Duterte government officials under the National Task Force to End Local Communist Armed Conflict (NTF-ELCAC) this month confiscated “subversive textbooks and reading materials” from libraries of three state universities. The books are being replaced by materials provided by the Armed Forces of the Philippines.
On 1 September, elements of the AFP and Philippine National Police ‘inspected’ the library of the Kalinga State University in northern Luzon and confiscated publications of the National Democratic Front of the Philippines from the shelves. The following day, University officials said they pulled out all the NDFP-donated books from their library.
On 23 September, Ricmar Aquino, President of the Isabela State University, ordered the main campus and 10 other campuses of the University to pull out of their libraries all books of the NDFP and of Prof. Jose Maria Sison, “in order to protect the youth and students from insurgent ideology.”
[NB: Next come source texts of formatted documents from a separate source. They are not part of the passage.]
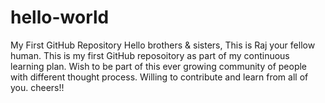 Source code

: # hello-world
My First GitHub Repository
Hello brothers & sisters, This is Raj your fellow human. This is my first GitHub reposoitory as part of my continuous learning plan. Wish to be part of this ever growing community of people with different thought process. Willing to contribute and learn from all of you. cheers!!
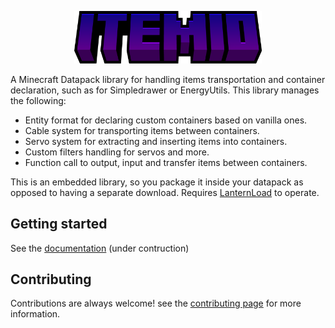 <p align="center">
<img src="https://github.com/edayot/ItemIO/blob/master/docs/assets/banner.png?raw=true" width="300">
</p>

A Minecraft Datapack library for handling items transportation and container declaration, such as for Simpledrawer or EnergyUtils. This library manages the following:
* Entity format for declaring custom containers based on vanilla ones.
* Cable system for transporting items between containers.
* Servo system for extracting and inserting items into containers.
* Custom filters handling for servos and more.
* Function call to output, input and transfer items between containers.

This is an embedded library, so you package it inside your datapack as opposed to having a separate download. Requires [LanternLoad](https://github.com/LanternMC/load) to operate.



## Getting started

See the [documentation](https://edayot.github.io/ItemIO/index.html) (under contruction)

## Contributing

Contributions are always welcome! see the [contributing page](https://edayot.github.io/ItemIO/contributing.html) for more information. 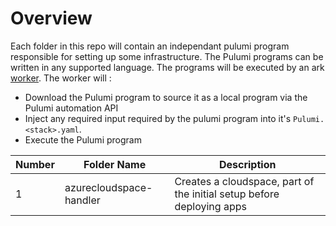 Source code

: # Overview

Each folder in this repo will contain an independant pulumi program responsible for setting up some infrastructure. The Pulumi programs can be written in any supported language. The programs will be executed by an ark [worker](https://github.com/katasec/ark/tree/main/worker). The worker will :

- Download the Pulumi program to source it as a local program via the Pulumi automation API
- Inject any required input required by the pulumi program into it's `Pulumi.<stack>.yaml`.
- Execute the Pulumi program


| Number | Folder  Name | Description |
| - | - | - |
| 1 | azurecloudspace-handler | Creates a cloudspace, part of the initial setup before deploying apps|




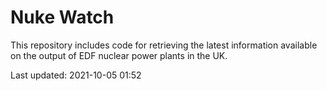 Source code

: # Nuke Watch

This repository includes code for retrieving the latest information available on the output of EDF nuclear power plants in the UK.

Last updated: 2021-10-05 01:52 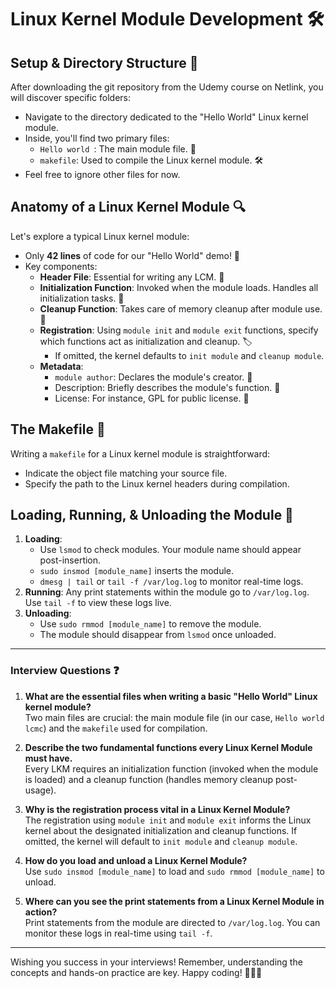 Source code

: # Linux Kernel Module Development 🛠️

## Setup & Directory Structure 📁
After downloading the git repository from the Udemy course on Netlink, you will discover specific folders:
- Navigate to the directory dedicated to the "Hello World" Linux kernel module.
- Inside, you'll find two primary files:
    - `Hello world `: The main module file. 📜
    - `makefile`: Used to compile the Linux kernel module. 🛠️
- Feel free to ignore other files for now.

## Anatomy of a Linux Kernel Module 🔍
Let's explore a typical Linux kernel module:
- Only **42 lines** of code for our "Hello World" demo! 🎉
- Key components:
    - **Header File**: Essential for writing any LCM. 📎
    - **Initialization Function**: Invoked when the module loads. Handles all initialization tasks. 🔌
    - **Cleanup Function**: Takes care of memory cleanup after module use. 🧹
    - **Registration**: Using `module init` and `module exit` functions, specify which functions act as initialization and cleanup. 🏷️
        - If omitted, the kernel defaults to `init module` and `cleanup module`.
    - **Metadata**: 
        - `module author`: Declares the module's creator. 👤
        - Description: Briefly describes the module's function. 📝
        - License: For instance, GPL for public license. 📜

## The Makefile 📄
Writing a `makefile` for a Linux kernel module is straightforward:
- Indicate the object file matching your source file.
- Specify the path to the Linux kernel headers during compilation.

## Loading, Running, & Unloading the Module 🔄
1. **Loading**: 
    - Use `lsmod` to check modules. Your module name should appear post-insertion.
    - `sudo insmod [module_name]` inserts the module.
    - `dmesg | tail` or `tail -f /var/log.log` to monitor real-time logs.
2. **Running**: Any print statements within the module go to `/var/log.log`. Use `tail -f` to view these logs live.
3. **Unloading**: 
    - Use `sudo rmmod [module_name]` to remove the module. 
    - The module should disappear from `lsmod` once unloaded.

---

### Interview Questions ❓

1. **What are the essential files when writing a basic "Hello World" Linux kernel module?**  
   Two main files are crucial: the main module file (in our case, `Hello world lcmc`) and the `makefile` used for compilation.

2. **Describe the two fundamental functions every Linux Kernel Module must have.**  
   Every LKM requires an initialization function (invoked when the module is loaded) and a cleanup function (handles memory cleanup post-usage).

3. **Why is the registration process vital in a Linux Kernel Module?**  
   The registration using `module init` and `module exit` informs the Linux kernel about the designated initialization and cleanup functions. If omitted, the kernel will default to `init module` and `cleanup module`.

4. **How do you load and unload a Linux Kernel Module?**  
   Use `sudo insmod [module_name]` to load and `sudo rmmod [module_name]` to unload.

5. **Where can you see the print statements from a Linux Kernel Module in action?**  
   Print statements from the module are directed to `/var/log.log`. You can monitor these logs in real-time using `tail -f`.

---

Wishing you success in your interviews! Remember, understanding the concepts and hands-on practice are key. Happy coding! 🚀📝🐧
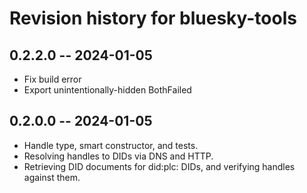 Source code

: # Revision history for bluesky-tools

## 0.2.2.0 -- 2024-01-05

* Fix build error
* Export unintentionally-hidden BothFailed

## 0.2.0.0 -- 2024-01-05

* Handle type, smart constructor, and tests.
* Resolving handles to DIDs via DNS and HTTP.
* Retrieving DID documents for did:plc: DIDs, and verifying handles against them.
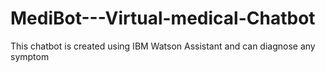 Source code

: # MediBot---Virtual-medical-Chatbot
This chatbot is created using IBM Watson Assistant and can diagnose any symptom
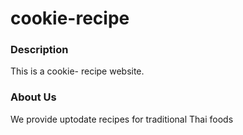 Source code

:# cookie-recipe
### Description
This is a cookie- recipe website.
### About Us
We provide uptodate recipes for traditional Thai foods

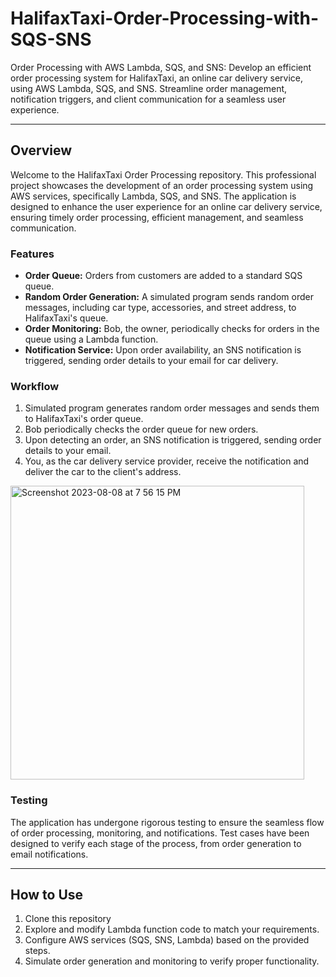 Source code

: # HalifaxTaxi-Order-Processing-with-SQS-SNS
Order Processing with AWS Lambda, SQS, and SNS: Develop an efficient order processing system for HalifaxTaxi, an online car delivery service, using AWS Lambda, SQS, and SNS. Streamline order management, notification triggers, and client communication for a seamless user experience.

---

## Overview

Welcome to the HalifaxTaxi Order Processing repository. This professional project showcases the development of an order processing system using AWS services, specifically Lambda, SQS, and SNS. The application is designed to enhance the user experience for an online car delivery service, ensuring timely order processing, efficient management, and seamless communication.

### Features

- **Order Queue:** Orders from customers are added to a standard SQS queue.
- **Random Order Generation:** A simulated program sends random order messages, including car type, accessories, and street address, to HalifaxTaxi's queue.
- **Order Monitoring:** Bob, the owner, periodically checks for orders in the queue using a Lambda function.
- **Notification Service:** Upon order availability, an SNS notification is triggered, sending order details to your email for car delivery.

### Workflow

1. Simulated program generates random order messages and sends them to HalifaxTaxi's order queue.
2. Bob periodically checks the order queue for new orders.
3. Upon detecting an order, an SNS notification is triggered, sending order details to your email.
4. You, as the car delivery service provider, receive the notification and deliver the car to the client's address.

<img width="470" alt="Screenshot 2023-08-08 at 7 56 15 PM" src="https://github.com/AlagappanVeerappan32/HalifaxTaxi-Order-Processing-with-SQS-SNS/assets/133504573/1aa247b0-25f7-45ca-989a-d25a49195cba">



### Testing

The application has undergone rigorous testing to ensure the seamless flow of order processing, monitoring, and notifications. Test cases have been designed to verify each stage of the process, from order generation to email notifications.

---

## How to Use

1. Clone this repository
2. Explore and modify Lambda function code to match your requirements.
3. Configure AWS services (SQS, SNS, Lambda) based on the provided steps.
4. Simulate order generation and monitoring to verify proper functionality.
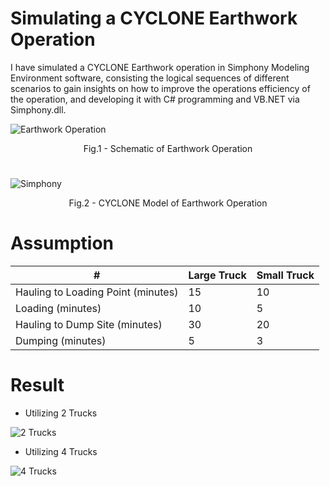 # Simulating a CYCLONE Earthwork Operation

I have simulated a CYCLONE Earthwork operation in Simphony Modeling Environment software, consisting the logical sequences of different scenarios to gain insights on how to improve the operations efficiency of the operation, and developing it with C# programming and VB.NET via Simphony.dll.


![Earthwork Operation](https://user-images.githubusercontent.com/64426415/138900829-b16caa6c-4ca8-4102-851d-b7c217f290f6.JPG)
</p>
<p align = "center">
Fig.1 - Schematic of Earthwork Operation
</p>


# 

![Simphony](https://user-images.githubusercontent.com/64426415/138893513-23929452-83f7-4c0f-aea0-f2f91fb10614.jpg)
</p>
<p align = "center">
Fig.2 - CYCLONE Model of Earthwork Operation
</p>

# Assumption

|       #        | Large Truck | Small Truck |
| ------------- | ------------- | ------------- |
| Hauling to Loading Point (minutes)  | 15  | 10 |
| Loading (minutes)  | 10 | 5 |
| Hauling to Dump Site (minutes)  | 30 | 20 |
| Dumping (minutes)  | 5 | 3 |

# Result


* Utilizing 2 Trucks

![2 Trucks](https://user-images.githubusercontent.com/64426415/138893492-f7f83d84-5219-4d86-a2a2-5c2d72735844.JPG)

* Utilizing 4 Trucks

![4 Trucks](https://user-images.githubusercontent.com/64426415/138893503-885dadf6-5a00-40f8-86ea-197f85ccf687.JPG)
On 25 September, a third university, Aklan State University in the Visayas, followed suit. The books removed from the three universities’ libraries were “turned over” to the AFP and the PNP. Among those confiscated were materials about the peace negotiations between the Government of the Republic of the Philippines and the NDFP. Justifying the censorship, government prosecutor Flosemer Chris Gonzales of Aklan said the books are “are not mentally healthy for students… Academic freedom is always subject to control and supervision by the state.”
Human rights alliance Karapatan protested the acts of the universities calling it a “dangerous precedent” and said the banning of the books restricts free speech, academic freedom and information on the peace negotiations and the armed conflict.
The Communist Party of the Philippines on 26 September denounced the AFP and PNP for “pressuring and compelling school officials to remove and ban from their libraries books and other literature authored or published by the NDFP and Prof. Jose Ma. Sison.”
It said, “We are certain that the banning of books from public school libraries will not stop students and teachers from studying what the CPP, the NDFP and the NPA really stand for… These censorship schemes will not prevent more and more people, including the intellectuals, to join the revolutionary cause that represents the broad democratic ideals of the oppressed and exploited masses.”
Meanwhile, the University of the Philippines in Visayas announced that they will not remove reading materials and books considered as ‘subversive’ by the NTF-ELCAC. University Chancellor Clement Camposano said, “Not a single Marxist book, or any similar or so-called subversive material, will be removed from UPV's library collection. We might even add more”.
He added that a university is a “free marketplace of ideas. Our business is to train and sharpen the minds of our students by challenging and exposing them to the widest latitude of ideas to produce intellectuals and reformers”.